Acórdão bastante ilustrativo do caso em tela já foi prolatado pelo Tribunal de Justiça catarinense: APELAÇÃO CÍVEL. FAMÍLIA E PROCESSUAL CIVIL. AÇÃO NEGATÓRIA DE PATERNIDADE. EXTINÇÃO SEM RESOLUÇÃO DO MÉRITO NA ORIGEM. –REGISTRO DE NASCIMENTO ENTEADO. CONSCIÊNCIA E VOLUNTARIEDADE DO RECONHECIMENTO. VÍCIO DE CONSENTIMENTO. NÃO ALEGAÇÃO. CAUSA DE PEDIR. TÉRMINO DA UNIÃO ESTÁVEL E "INJUSTIÇA" DA MANUTENÇÃO DO VÍNCULO PARENTAL. ATO JURÍDICO IRREVOGÁVEL. INTELIGÊNCIA DO ART. 1.604 DO CC. – SENTENÇA MANTIDA. RECURSO DESPROVIDO. – Para a desconstituição do vínculo parental reconhecido de forma voluntária, afigura-se necessária a demonstração da ocorrência de vício de consentimento, nos termos do que alude o art. 1.604 do Código Civil. – Na hipótese vertente, a causa de pedir veiculada pelo autor arrima-se tão somente na dissolução da união estável havida entre ele e a genitora do réu e, ainda, na "injustiça" de mantê-lo como pai nessas circunstâncias. Assim, porque nem sequer alegado vício de vontade hábil a viabilizar o pleito constitutivo negativo ou a inexistência de vínculo socioafetivo com a criança, acertada é a sentença impugnada quando reconhece a carência da ação por impossibilidade jurídica do pedido (SANTA CATARINA, 2011a).

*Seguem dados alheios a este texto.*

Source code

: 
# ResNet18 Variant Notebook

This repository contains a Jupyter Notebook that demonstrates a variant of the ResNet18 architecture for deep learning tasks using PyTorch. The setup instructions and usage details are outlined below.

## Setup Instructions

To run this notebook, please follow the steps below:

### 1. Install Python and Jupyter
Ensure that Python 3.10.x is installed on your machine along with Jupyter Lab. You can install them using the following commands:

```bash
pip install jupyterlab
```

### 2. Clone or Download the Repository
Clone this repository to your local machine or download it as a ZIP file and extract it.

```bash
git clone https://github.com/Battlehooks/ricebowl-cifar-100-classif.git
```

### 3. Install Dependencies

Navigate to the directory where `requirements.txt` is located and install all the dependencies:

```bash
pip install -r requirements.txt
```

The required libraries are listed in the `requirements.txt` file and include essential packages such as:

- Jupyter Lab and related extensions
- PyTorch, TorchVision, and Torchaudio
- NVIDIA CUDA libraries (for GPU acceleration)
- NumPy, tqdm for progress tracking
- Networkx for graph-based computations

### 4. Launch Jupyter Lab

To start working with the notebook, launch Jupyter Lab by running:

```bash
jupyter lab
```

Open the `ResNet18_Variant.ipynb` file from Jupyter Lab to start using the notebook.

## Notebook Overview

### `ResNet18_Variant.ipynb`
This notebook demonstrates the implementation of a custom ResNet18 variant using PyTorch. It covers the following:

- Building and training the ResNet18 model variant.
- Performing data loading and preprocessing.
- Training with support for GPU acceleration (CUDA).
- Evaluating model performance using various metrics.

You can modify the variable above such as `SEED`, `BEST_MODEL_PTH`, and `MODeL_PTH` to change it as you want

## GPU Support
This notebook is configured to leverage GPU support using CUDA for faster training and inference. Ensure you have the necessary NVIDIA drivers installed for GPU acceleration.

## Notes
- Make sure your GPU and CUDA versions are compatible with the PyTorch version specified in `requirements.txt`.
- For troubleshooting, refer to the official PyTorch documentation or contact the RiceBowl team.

No caso em tela, o Tribunal decidiu por manter o registro do pai socioafetivo, sob o argumento de que vício de consentimento algum fora comprovado. Ademais, a alegação de ruptura da união estável e ‘injustiça’ na manutenção do nome do pai registral no assento, não se mostra digna de respaldo tendo em vista sua mesquinhez.

Dias (2010, p. 490) prossegue defendendo que “o registro não revela nada mais do que aquilo que foi declarado – por conseguinte, corresponde à realidade do fato jurídico. Descabido falar em falsidade”.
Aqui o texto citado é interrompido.